In a previous POST (click here) we described our gel test of the Lehigh Xtreme Penetrator (XP) in 10mm. We also described our attempt to find a suitable load using a Hodgdon powders. Candidly speaking, we use many powders from this manufacturer and it would be helpful for inventory management to stick with a powder already in stock. Unfortunately, we could not find a load that met our standard for accuracy as our best string showed a velocity standard deviation of 16 FPS. We also noted that even using small incremental increases in powder between each group resulted in no clear winning formula- or a window that would be suitable for production. Specifically, when producing ammunition on a progressive scale (and not weighing each charge), there will be a small variation in the powder charges that are thrown. This range is often as small as +/- .05 grain and in some cases as much as +/- .15 grain depending on the powder used and the cartridge being loaded. Note that extruded powders are notorious for less-than-perfect metering properties. This background is important because not only is it important to find a powder charge that results in consistent velocity and pressure, but it is also important that the chosen load is not right at the cusp of a sharp increase or decrease in velocity. For example, if your load shows a consistent velocity (low SD) at 20.0 grains, but shows either an increase in average velocity or an increase in spread at a charge of 20.1 grains…it is not reasonable to consider your load of 20.0 grains an acceptable spec for production. Alternatively, we attempt to find a powder and charge that yields a consistent velocity at the selected charge, as well as within a close range of charges.

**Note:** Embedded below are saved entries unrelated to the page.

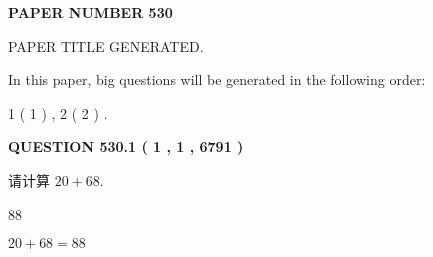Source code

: \documentclass{ctexart}
\begin{document}
   
   
   
\newpage 
\setcounter{page}{ 
   530001 } 
   
   
   
   
 {\textbf{ \Large{ PAPER NUMBER  530  }}}
   
   
\vspace{0.2in}
   
   
   
   
   
   
   
   
 \vspace{0.2in}
 
 
 
 
   
   
 PAPER TITLE GENERATED.
   
   
   
\vspace{0.2in}
   
In this paper, big questions will be generated in the following order: 
   
   
   1 ( 1 )
 ,
   2 ( 2 )
 .
  
\vspace{0.2in}
  
{\textbf{\Large{QUESTION
530.1 
 ( 1 , 1 , 6791 )
}}}
  
  
 
请计算 $ %
20 +  %
68 $.
 
 
 
\noindent{}
 
 

88
 
 
\noindent{}
 
 

 
 
 
\noindent{}
 
 

$ %
20 +  %
68=   %
88$
 
 
\noindent{}
 
 

 
   
   
   
\end{document}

After switching to an Alliant powder that is used in our highly accurate 180 FMJ load, we quickly knew a great load was close. After only 5 loads we not only had a load with an SD of < 5 FPS, but one with singled digit SDs on either side of that load. This is perfect for the field and in production.
Initial accuracy tests were promising. Using a simple bag rest at 25 yards resulted in a 1.6″ three-shot group from a 5″ Kimber 1911. The results from our Glock 20 were not as impressive, but shooter error can explain at least a portion of this group size- even in 2019 I have a strong preference to John Browning over Gaston Glock. These two groups were the only rounds put onto paper other than one shot from each gun at approximately 12 yards to establish a rough POI for the longer shot. Future tests will include multiple 3 shot and 5 shot groups for bragging rights.
Based on our gel test results , the consistent velocities and accuracy potential described above, and Lehigh Defense’s reputation, this 185gr bullet will become part of our 10mm offerings.